Background Although Peutz-Jeghers syndrome (PJS) is known to be associated with pancreatic cancer (PC), estimates of this risk differ widely. This hampers counselling of patients and implementation of surveillance strategies. We therefore aimed to determine the PC risk in a large cohort of Dutch PJS patients. Methods PJS was defined by diagnostic criteria recommended by the WHO, a proven LKB1 mutation, or both. All patients with a presumptive diagnosis of pancreatic, ampullary or distal bile duct cancer were identified. Cases were reviewed clinically, radiologically and immunohistochemically. Cumulative PC risks were calculated by Kaplan-Meier analysis and relative risks by Poisson regression analysis.
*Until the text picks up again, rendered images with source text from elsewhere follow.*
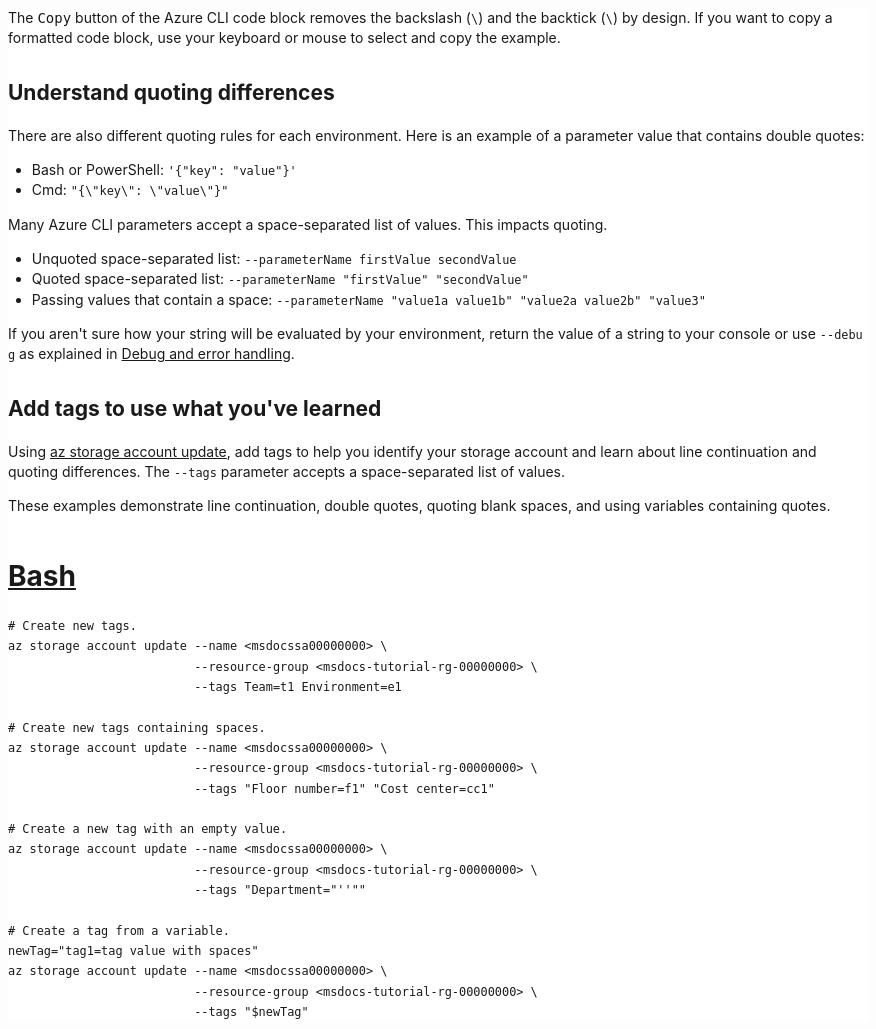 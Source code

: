  The <kbd>Copy</kbd> button of the Azure CLI code block removes the backslash (`\`) and the backtick (``\``) by design. If you want to copy a formatted code block, use your keyboard or mouse to select and copy the example.

## Understand quoting differences

There are also different quoting rules for each environment. Here is an example of a parameter value that contains double quotes:

* Bash or PowerShell: `'{"key": "value"}'`
* Cmd: `"{\"key\": \"value\"}"`

Many Azure CLI parameters accept a space-separated list of values. This impacts quoting.

* Unquoted space-separated list: `--parameterName firstValue secondValue`
* Quoted space-separated list: `--parameterName "firstValue" "secondValue"`
* Passing values that contain a space: `--parameterName "value1a value1b" "value2a value2b" "value3"`

If you aren't sure how your string will be evaluated by your environment, return the value of a string to your console or use `--debug` as explained in [Debug and error handling](#debug-and-error-handling).

## Add tags to use what you've learned

Using [az storage account update](/cli/azure/storage/account#az-storage-account-update), add tags to help you identify your storage account and learn about line continuation and quoting differences. The `--tags` parameter accepts a space-separated list of values.

These examples demonstrate line continuation, double quotes, quoting blank spaces, and using variables containing quotes.

# [Bash](#tab/bash)

```azurecli-interactive
# Create new tags.
az storage account update --name <msdocssa00000000> \
                          --resource-group <msdocs-tutorial-rg-00000000> \
                          --tags Team=t1 Environment=e1

# Create new tags containing spaces.
az storage account update --name <msdocssa00000000> \
                          --resource-group <msdocs-tutorial-rg-00000000> \
                          --tags "Floor number=f1" "Cost center=cc1"

# Create a new tag with an empty value.
az storage account update --name <msdocssa00000000> \
                          --resource-group <msdocs-tutorial-rg-00000000> \
                          --tags "Department="''""

# Create a tag from a variable.
newTag="tag1=tag value with spaces"
az storage account update --name <msdocssa00000000> \
                          --resource-group <msdocs-tutorial-rg-00000000> \
                          --tags "$newTag"
```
Results We included 144 PJS patients (49% male) from 61 families (5640 person years follow-up). Seven (5%) patients developed PC at a median age of 54 years. Four patients (3%) were diagnosed with distal bile duct (n=2) or ampullary cancer (n=2) at a median age of 55 years. The cumulative risk for PC was 26% (95% CI 4% to 47%) at age 70 years and relative risk was 76 (95% CI 36 to 160; p<0.001). The cumulative risk for pancreatico-biliary cancer was 32% (95% CI 11% to 52%) at age 70 years, with a relative risk of 96 (95% CI 53 to 174; p<0.001). Conclusions PJS patients have a highly increased risk for pancreatico-biliary cancer. Therefore, patients are eligible for surveillance within well defined research programmes to establish the benefit of such surveillance.